И потому не хотелось даже вспоминать, какие они на вкус. Хотя он этого тогда так и не понял. Не успел.
— Я знаю, — Валери резко отстранилась от него и вдруг заговорила совсем по-прежнему. — Знаешь, Люпин, мне нужна твоя помощь. Гиппогрифы подхватили лихорадку. И пока я буду занята с ними, мне надо, чтобы кто-то накормил саламандр, они неважно переносят холод. Справишься?
Долгие несколько секунд Ремус смотрел в обожаемое лицо и думал — как долго ещё она будет его изводить? И самое главное — за что? А потом сказал:
— Простите, профессор, но я не могу. У меня свидание с Мэри Макдональд, — он вскинул на плечо свою сумку. — Попросите профессора Джекилла. Он вам не откажет.
И он оставил её у окна, отходя всё дальше и дальше.
Миновал парней, которые страшно удивились и принялись его окликать.
А когда Валери уже не могла его видеть — побежал. Во весь дух.
Ремус остановился и раздраженно вздохнул, увидев знакомый коридор и одинокие доспехи у стены. Мысли о Валери привели его прямиком к её кабинету — а он и не заметил. Ремус развернулся и уже собрался уйти, как вдруг увидел в конце темного каменного тоннеля слабое золотистое свечение — луч света, падающий из неплотно прикрытой двери.
Прислушавшись, он услышал голоса — двое спорили о чем-то.
— Иди сюда, Живоглот, — прошипел он и, подхватив котенка на руки, спрятал его под мантию.
Подкравшись как можно ближе к двери, Ремус прижался плечом к стене и прислушался.

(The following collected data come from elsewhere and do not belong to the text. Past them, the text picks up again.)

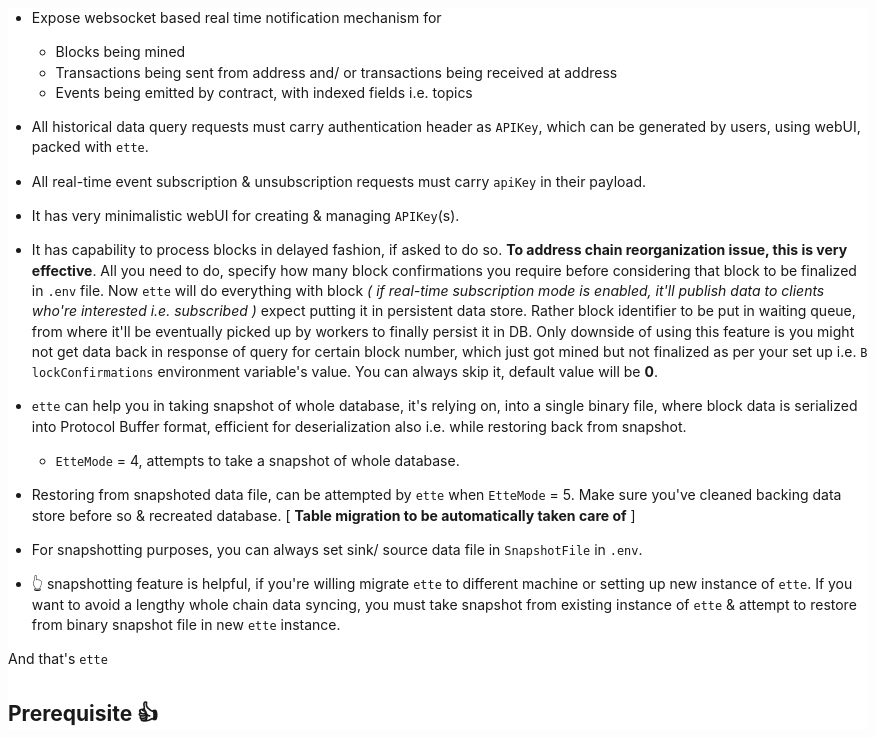 - Expose websocket based real time notification mechanism for 
    - Blocks being mined
    - Transactions being sent from address and/ or transactions being received at address
    - Events being emitted by contract, with indexed fields i.e. topics

- All historical data query requests must carry authentication header as `APIKey`, which can be generated by users, using webUI, packed with `ette`.
- All real-time event subscription & unsubscription requests must carry `apiKey` in their payload.
- It has very minimalistic webUI for creating & managing `APIKey`(s).
- It has capability to process blocks in delayed fashion, if asked to do so. **To address chain reorganization issue, this is very effective**. All you need to do, specify how many block confirmations you require before considering that block to be finalized in `.env` file. Now `ette` will do everything with block _( if real-time subscription mode is enabled, it'll publish data to clients who're interested i.e. subscribed )_ expect putting it in persistent data store. Rather block identifier to be put in waiting queue, from where it'll be eventually picked up by workers to finally persist it in DB. Only downside of using this feature is you might not get data back in response of query for certain block number, which just got mined but not finalized as per your set up i.e. `BlockConfirmations` environment variable's value. You can always skip it, default value will be **0**.

- `ette` can help you in taking snapshot of whole database, it's relying on, into a single binary file, where block data is serialized into Protocol Buffer format, efficient for deserialization also i.e. while restoring back from snapshot.
    - `EtteMode` = 4, attempts to take a snapshot of whole database.

- Restoring from snapshoted data file, can be attempted by `ette` when `EtteMode` = 5. Make sure you've cleaned backing data store before so & recreated database. [ **Table migration to be automatically taken care of** ]

- For snapshotting purposes, you can always set sink/ source data file in `SnapshotFile` in `.env`.

- 👆 snapshotting feature is helpful, if you're willing migrate `ette` to different machine or setting up new instance of `ette`. If you want to avoid a lengthy whole chain data syncing, you must take snapshot from existing instance of `ette` & attempt to restore from binary snapshot file in new `ette` instance.

And that's `ette`

## Prerequisite 👍
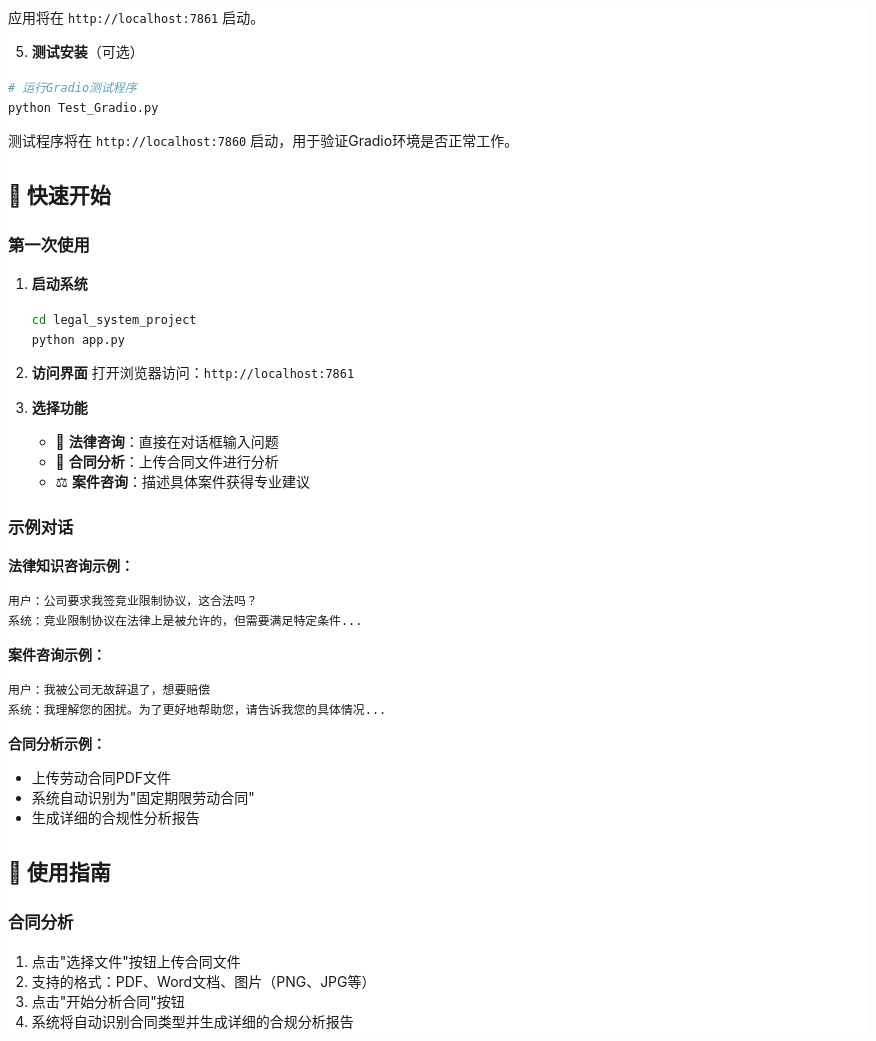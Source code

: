 应用将在 `http://localhost:7861` 启动。

5. **测试安装**（可选）
```bash
# 运行Gradio测试程序
python Test_Gradio.py
```

测试程序将在 `http://localhost:7860` 启动，用于验证Gradio环境是否正常工作。

## 🚀 快速开始

### 第一次使用

1. **启动系统**
   ```bash
   cd legal_system_project
   python app.py
   ```

2. **访问界面**
   打开浏览器访问：`http://localhost:7861`

3. **选择功能**
   - 💬 **法律咨询**：直接在对话框输入问题
   - 📄 **合同分析**：上传合同文件进行分析
   - ⚖️ **案件咨询**：描述具体案件获得专业建议

### 示例对话

**法律知识咨询示例：**
```
用户：公司要求我签竞业限制协议，这合法吗？
系统：竞业限制协议在法律上是被允许的，但需要满足特定条件...
```

**案件咨询示例：**
```
用户：我被公司无故辞退了，想要赔偿
系统：我理解您的困扰。为了更好地帮助您，请告诉我您的具体情况...
```

**合同分析示例：**
- 上传劳动合同PDF文件
- 系统自动识别为"固定期限劳动合同"
- 生成详细的合规性分析报告

## 📖 使用指南

### 合同分析
1. 点击"选择文件"按钮上传合同文件
2. 支持的格式：PDF、Word文档、图片（PNG、JPG等）
3. 点击"开始分析合同"按钮
4. 系统将自动识别合同类型并生成详细的合规分析报告
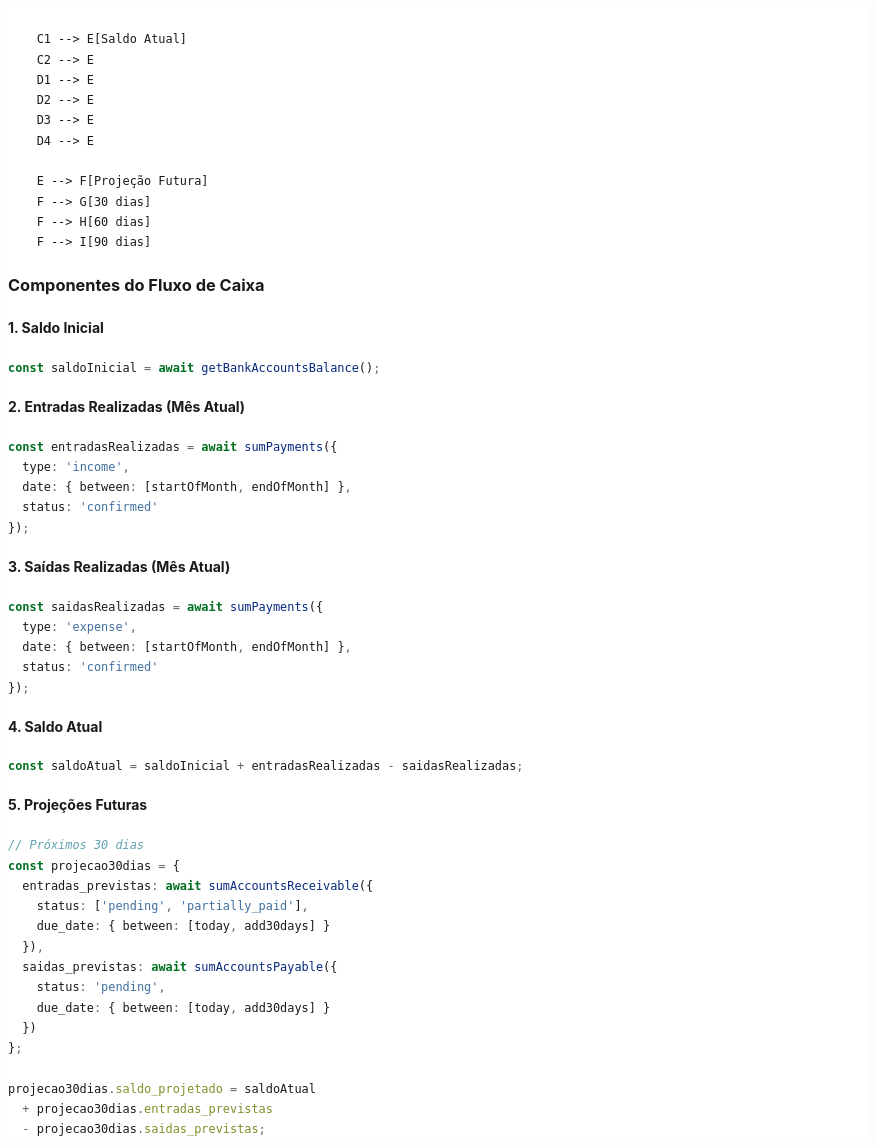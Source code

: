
 ```mermaid
    
    C1 --> E[Saldo Atual]
    C2 --> E
    D1 --> E
    D2 --> E
    D3 --> E
    D4 --> E
    
    E --> F[Projeção Futura]
    F --> G[30 dias]
    F --> H[60 dias]
    F --> I[90 dias]
```

### Componentes do Fluxo de Caixa

#### 1. Saldo Inicial
```typescript
const saldoInicial = await getBankAccountsBalance();
```

#### 2. Entradas Realizadas (Mês Atual)
```typescript
const entradasRealizadas = await sumPayments({
  type: 'income',
  date: { between: [startOfMonth, endOfMonth] },
  status: 'confirmed'
});
```

#### 3. Saídas Realizadas (Mês Atual)
```typescript
const saidasRealizadas = await sumPayments({
  type: 'expense',
  date: { between: [startOfMonth, endOfMonth] },
  status: 'confirmed'
});
```

#### 4. Saldo Atual
```typescript
const saldoAtual = saldoInicial + entradasRealizadas - saidasRealizadas;
```

#### 5. Projeções Futuras
```typescript
// Próximos 30 dias
const projecao30dias = {
  entradas_previstas: await sumAccountsReceivable({
    status: ['pending', 'partially_paid'],
    due_date: { between: [today, add30days] }
  }),
  saidas_previstas: await sumAccountsPayable({
    status: 'pending',
    due_date: { between: [today, add30days] }
  })
};

projecao30dias.saldo_projetado = saldoAtual 
  + projecao30dias.entradas_previstas 
  - projecao30dias.saidas_previstas;
```
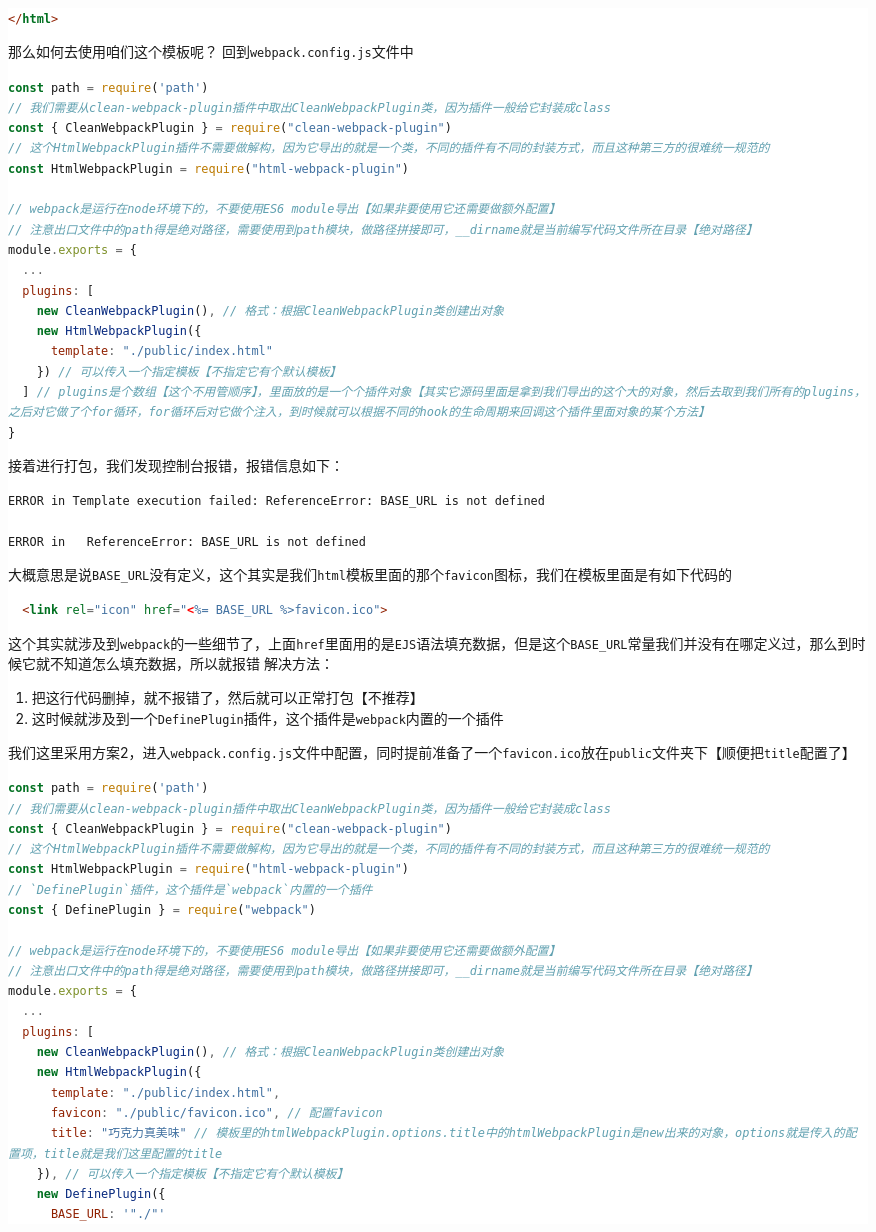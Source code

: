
 ```html
</html>
```

那么如何去使用咱们这个模板呢？
回到`webpack.config.js`文件中
```js
const path = require('path')
// 我们需要从clean-webpack-plugin插件中取出CleanWebpackPlugin类，因为插件一般给它封装成class
const { CleanWebpackPlugin } = require("clean-webpack-plugin")
// 这个HtmlWebpackPlugin插件不需要做解构，因为它导出的就是一个类，不同的插件有不同的封装方式，而且这种第三方的很难统一规范的
const HtmlWebpackPlugin = require("html-webpack-plugin")

// webpack是运行在node环境下的，不要使用ES6 module导出【如果非要使用它还需要做额外配置】
// 注意出口文件中的path得是绝对路径，需要使用到path模块，做路径拼接即可，__dirname就是当前编写代码文件所在目录【绝对路径】
module.exports = {
  ...
  plugins: [
    new CleanWebpackPlugin(), // 格式：根据CleanWebpackPlugin类创建出对象
    new HtmlWebpackPlugin({
      template: "./public/index.html"
    }) // 可以传入一个指定模板【不指定它有个默认模板】
  ] // plugins是个数组【这个不用管顺序】，里面放的是一个个插件对象【其实它源码里面是拿到我们导出的这个大的对象，然后去取到我们所有的plugins，之后对它做了个for循环，for循环后对它做个注入，到时候就可以根据不同的hook的生命周期来回调这个插件里面对象的某个方法】
}
```

接着进行打包，我们发现控制台报错，报错信息如下：
```bash
ERROR in Template execution failed: ReferenceError: BASE_URL is not defined

ERROR in   ReferenceError: BASE_URL is not defined
```

大概意思是说`BASE_URL`没有定义，这个其实是我们`html`模板里面的那个`favicon`图标，我们在模板里面是有如下代码的
```html
  <link rel="icon" href="<%= BASE_URL %>favicon.ico">
```
这个其实就涉及到`webpack`的一些细节了，上面`href`里面用的是`EJS`语法填充数据，但是这个`BASE_URL`常量我们并没有在哪定义过，那么到时候它就不知道怎么填充数据，所以就报错
解决方法：
1. 把这行代码删掉，就不报错了，然后就可以正常打包【不推荐】
2. 这时候就涉及到一个`DefinePlugin`插件，这个插件是`webpack`内置的一个插件

我们这里采用方案2，进入`webpack.config.js`文件中配置，同时提前准备了一个`favicon.ico`放在`public`文件夹下【顺便把`title`配置了】
```js
const path = require('path')
// 我们需要从clean-webpack-plugin插件中取出CleanWebpackPlugin类，因为插件一般给它封装成class
const { CleanWebpackPlugin } = require("clean-webpack-plugin")
// 这个HtmlWebpackPlugin插件不需要做解构，因为它导出的就是一个类，不同的插件有不同的封装方式，而且这种第三方的很难统一规范的
const HtmlWebpackPlugin = require("html-webpack-plugin")
// `DefinePlugin`插件，这个插件是`webpack`内置的一个插件
const { DefinePlugin } = require("webpack")

// webpack是运行在node环境下的，不要使用ES6 module导出【如果非要使用它还需要做额外配置】
// 注意出口文件中的path得是绝对路径，需要使用到path模块，做路径拼接即可，__dirname就是当前编写代码文件所在目录【绝对路径】
module.exports = {
  ...
  plugins: [
    new CleanWebpackPlugin(), // 格式：根据CleanWebpackPlugin类创建出对象
    new HtmlWebpackPlugin({
      template: "./public/index.html",
      favicon: "./public/favicon.ico", // 配置favicon
      title: "巧克力真美味" // 模板里的htmlWebpackPlugin.options.title中的htmlWebpackPlugin是new出来的对象，options就是传入的配置项，title就是我们这里配置的title
    }), // 可以传入一个指定模板【不指定它有个默认模板】
    new DefinePlugin({
      BASE_URL: '"./"'
```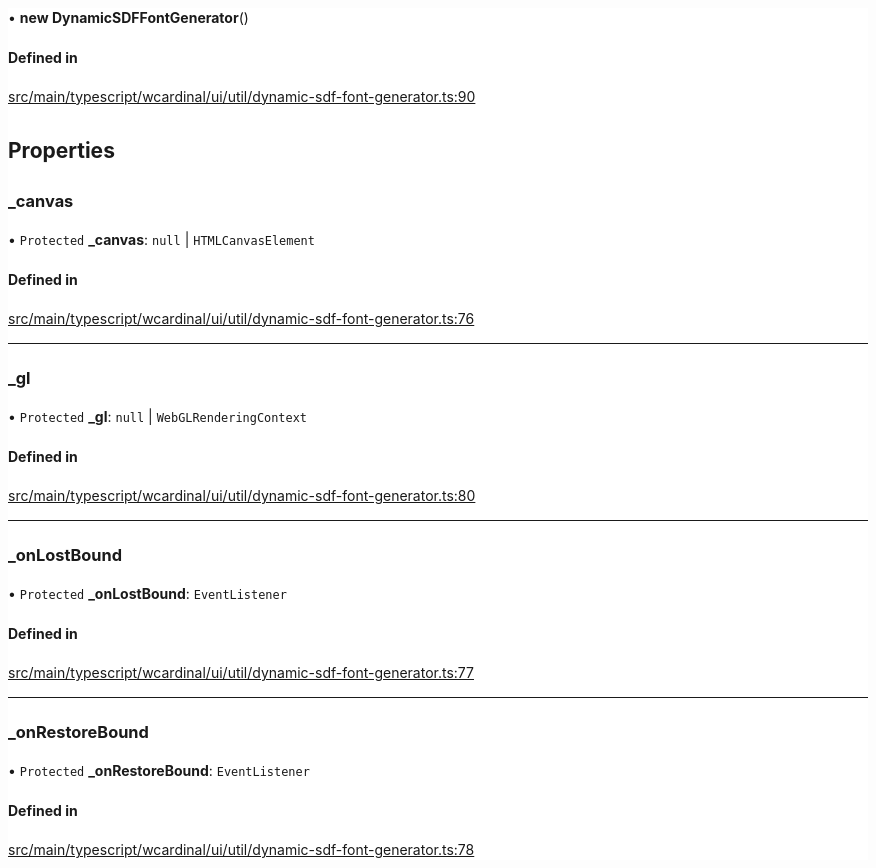 • **new DynamicSDFFontGenerator**()

#### Defined in

[src/main/typescript/wcardinal/ui/util/dynamic-sdf-font-generator.ts:90](https://github.com/winter-cardinal/winter-cardinal-ui/blob/v0.199.0/src/main/typescript/wcardinal/ui/util/dynamic-sdf-font-generator.ts#L90)

## Properties

### \_canvas

• `Protected` **\_canvas**: ``null`` \| `HTMLCanvasElement`

#### Defined in

[src/main/typescript/wcardinal/ui/util/dynamic-sdf-font-generator.ts:76](https://github.com/winter-cardinal/winter-cardinal-ui/blob/v0.199.0/src/main/typescript/wcardinal/ui/util/dynamic-sdf-font-generator.ts#L76)

___

### \_gl

• `Protected` **\_gl**: ``null`` \| `WebGLRenderingContext`

#### Defined in

[src/main/typescript/wcardinal/ui/util/dynamic-sdf-font-generator.ts:80](https://github.com/winter-cardinal/winter-cardinal-ui/blob/v0.199.0/src/main/typescript/wcardinal/ui/util/dynamic-sdf-font-generator.ts#L80)

___

### \_onLostBound

• `Protected` **\_onLostBound**: `EventListener`

#### Defined in

[src/main/typescript/wcardinal/ui/util/dynamic-sdf-font-generator.ts:77](https://github.com/winter-cardinal/winter-cardinal-ui/blob/v0.199.0/src/main/typescript/wcardinal/ui/util/dynamic-sdf-font-generator.ts#L77)

___

### \_onRestoreBound

• `Protected` **\_onRestoreBound**: `EventListener`

#### Defined in

[src/main/typescript/wcardinal/ui/util/dynamic-sdf-font-generator.ts:78](https://github.com/winter-cardinal/winter-cardinal-ui/blob/v0.199.0/src/main/typescript/wcardinal/ui/util/dynamic-sdf-font-generator.ts#L78)
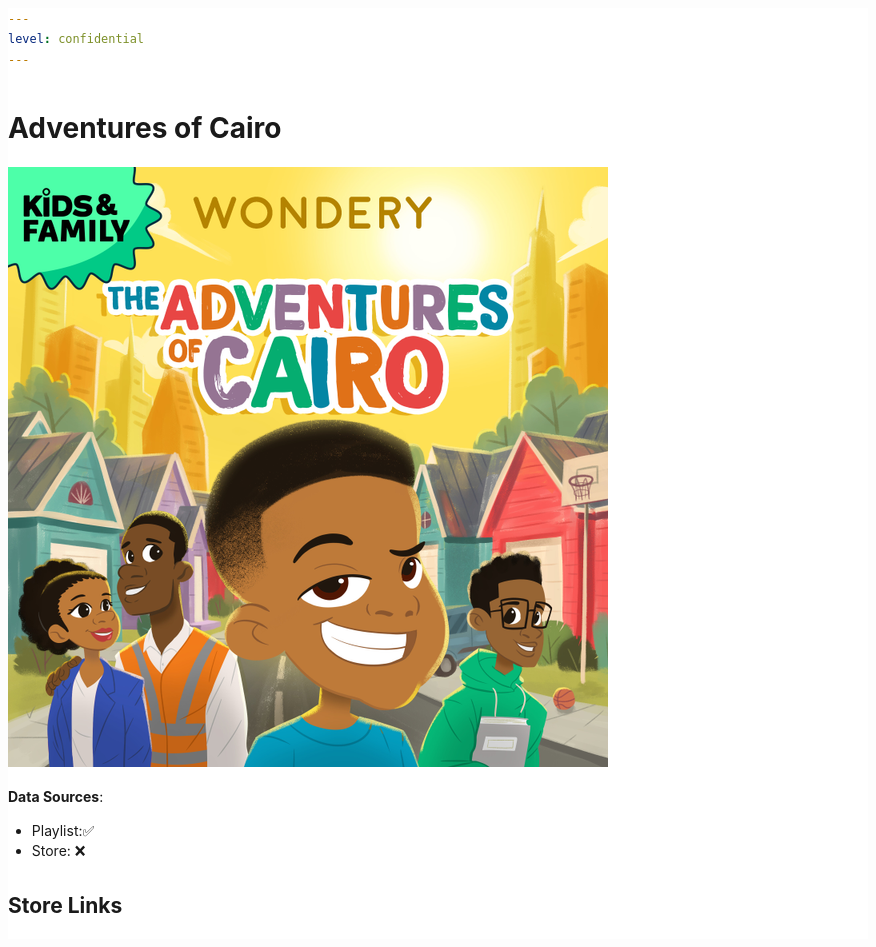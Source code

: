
 ```yaml
---
level: confidential
---
```

# Adventures of Cairo

![card_[9C3pb].png](../../img/cards/card_[9C3pb].png)

**Data Sources**: 

- Playlist:✅
- Store: ❌


## Store Links

|  |  |
| - | - |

— ...и не надо меня отговаривать. В конце-концов, ответственность лежит на мне. Он мой связной. Я отправила его туда. Мне и отвечать за его провал! — раздался шорох верхней одежды. Золотой луч на полу мигнул, когда кто-то прошел мимо камина.
Ремус прижался спиной к стене, жадно внимая.
— Сначала отправлюсь в лагерь к этим тварям, — продолжила Валери. — Поговорю с мальчиком. Полнолуние уже скоро, он понимает, что его вот-вот убьют. Может наделать глупостей. Если всё пройдет гладко, я вернусь, возьму за яйца их щенка и выдавлю из него всю информацию. А потом убью, — громко вжикнула молния.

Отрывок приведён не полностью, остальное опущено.